**Records shown:**
= = = = = = =

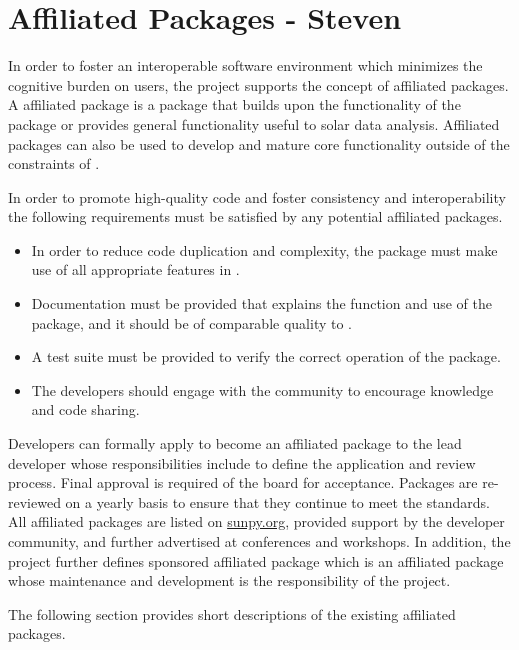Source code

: \section{Affiliated Packages - Steven}
\label{sec:affil_package}


In order to foster an interoperable software environment which minimizes the cognitive burden on users, the \sunpy project supports the concept of affiliated packages.
A \sunpy affiliated package is a \python package that builds upon the functionality of the \sunpypkg package or provides general functionality useful to solar data analysis. Affiliated packages can also be used to develop and mature core functionality outside of the constraints of \sunpypkg.

In order to promote high-quality code and foster consistency and interoperability the following requirements must be satisfied by any potential affiliated packages.
\begin{itemize}
    \item In order to reduce code duplication and complexity, the package must make use of all appropriate features in \sunpypkg.
    \item Documentation must be provided that explains the function and use of the package, and it should be of comparable quality to \sunpypkg.
    \item A test suite must be provided to verify the correct operation of the package.
    \item The developers should engage with the community to encourage knowledge and code sharing.
\end{itemize}

Developers can formally apply to become an affiliated package to the \sunpy lead developer whose responsibilities include to define the application and review process. Final approval is required of the board for acceptance. Packages are re-reviewed on a yearly basis to ensure that they continue to meet the standards. All affiliated packages are listed on \url{sunpy.org}, provided support by the \sunpy developer community, and further advertised at conferences and workshops. In addition, the project further defines sponsored affiliated package which is an affiliated package whose maintenance and development is the responsibility of the \sunpy project.  

The following section provides short descriptions of the existing affiliated packages.
\label{sec:affil_packages}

= = = = = = =

**Your assignment:** Quote the records above exactly, leaving out any pictures.

**Result of the exercise:**
Source code

: \section{Affiliated Packages - Steven}
\label{sec:affil_package}


In order to foster an interoperable software environment which minimizes the cognitive burden on users, the \sunpy project supports the concept of affiliated packages.
A \sunpy affiliated package is a \python package that builds upon the functionality of the \sunpypkg package or provides general functionality useful to solar data analysis. Affiliated packages can also be used to develop and mature core functionality outside of the constraints of \sunpypkg.

In order to promote high-quality code and foster consistency and interoperability the following requirements must be satisfied by any potential affiliated packages.
\begin{itemize}
    \item In order to reduce code duplication and complexity, the package must make use of all appropriate features in \sunpypkg.
    \item Documentation must be provided that explains the function and use of the package, and it should be of comparable quality to \sunpypkg.
    \item A test suite must be provided to verify the correct operation of the package.
    \item The developers should engage with the community to encourage knowledge and code sharing.
\end{itemize}

Developers can formally apply to become an affiliated package to the \sunpy lead developer whose responsibilities include to define the application and review process. Final approval is required of the board for acceptance. Packages are re-reviewed on a yearly basis to ensure that they continue to meet the standards. All affiliated packages are listed on \url{sunpy.org}, provided support by the \sunpy developer community, and further advertised at conferences and workshops. In addition, the project further defines sponsored affiliated package which is an affiliated package whose maintenance and development is the responsibility of the \sunpy project.  

The following section provides short descriptions of the existing affiliated packages.
\label{sec:affil_packages}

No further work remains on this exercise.